## ASSIGNMENT
From the entries that follow, copy each line in which "与客户端连接" appears.

## LISTED ENTRIES
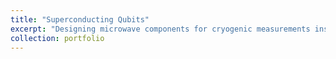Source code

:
 ```yaml
---
title: "Superconducting Qubits"
excerpt: "Designing microwave components for cryogenic measurements inside dilution fridge 1<br/><img src='/images/1.jpg' style='width:250px;height:250px;'>"
collection: portfolio
---
```


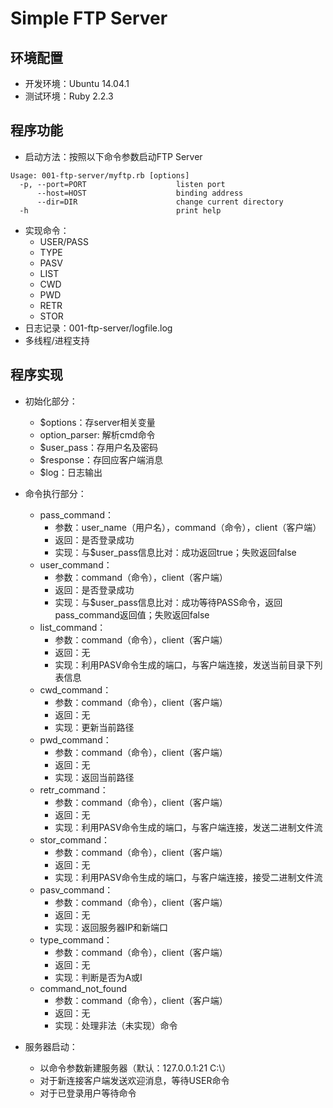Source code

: # Simple FTP Server

## 环境配置

* 开发环境：Ubuntu 14.04.1
* 测试环境：Ruby 2.2.3

## 程序功能

* 启动方法：按照以下命令参数启动FTP Server
```
Usage: 001-ftp-server/myftp.rb [options]
  -p, --port=PORT                    listen port
      --host=HOST                    binding address
      --dir=DIR                      change current directory
  -h                                 print help
```
* 实现命令：
  * USER/PASS
  * TYPE
  * PASV
  * LIST
  * CWD
  * PWD
  * RETR
  * STOR
* 日志记录：001-ftp-server/logfile.log
* 多线程/进程支持

## 程序实现

* 初始化部分：
  * $options：存server相关变量
  * option_parser: 解析cmd命令
  * $user_pass：存用户名及密码
  * $response：存回应客户端消息
  * $log：日志输出

* 命令执行部分：
  * pass_command：
    * 参数：user_name（用户名），command（命令），client（客户端）
    * 返回：是否登录成功
    * 实现：与$user_pass信息比对：成功返回true；失败返回false
  * user_command：
    * 参数：command（命令），client（客户端）
    * 返回：是否登录成功
    * 实现：与$user_pass信息比对：成功等待PASS命令，返回pass_command返回值；失败返回false
  * list_command：
    * 参数：command（命令），client（客户端）
    * 返回：无
    * 实现：利用PASV命令生成的端口，与客户端连接，发送当前目录下列表信息
  * cwd_command：
    * 参数：command（命令），client（客户端）
    * 返回：无
    * 实现：更新当前路径
  * pwd_command：
    * 参数：command（命令），client（客户端）
    * 返回：无
    * 实现：返回当前路径
  * retr_command：
    * 参数：command（命令），client（客户端）
    * 返回：无
    * 实现：利用PASV命令生成的端口，与客户端连接，发送二进制文件流
  * stor_command：
    * 参数：command（命令），client（客户端）
    * 返回：无
    * 实现：利用PASV命令生成的端口，与客户端连接，接受二进制文件流
  * pasv_command：
    * 参数：command（命令），client（客户端）
    * 返回：无
    * 实现：返回服务器IP和新端口
  * type_command：
    * 参数：command（命令），client（客户端）
    * 返回：无
    * 实现：判断是否为A或I
  * command_not_found
    * 参数：command（命令），client（客户端）
    * 返回：无
    * 实现：处理非法（未实现）命令
    
* 服务器启动：
  * 以命令参数新建服务器（默认：127.0.0.1:21 C:\）
  * 对于新连接客户端发送欢迎消息，等待USER命令
  * 对于已登录用户等待命令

## SOLUTION FOR THIS TASK
    * 实现：利用PASV命令生成的端口，与客户端连接，发送当前目录下列表信息
    * 实现：利用PASV命令生成的端口，与客户端连接，发送二进制文件流
    * 实现：利用PASV命令生成的端口，与客户端连接，接受二进制文件流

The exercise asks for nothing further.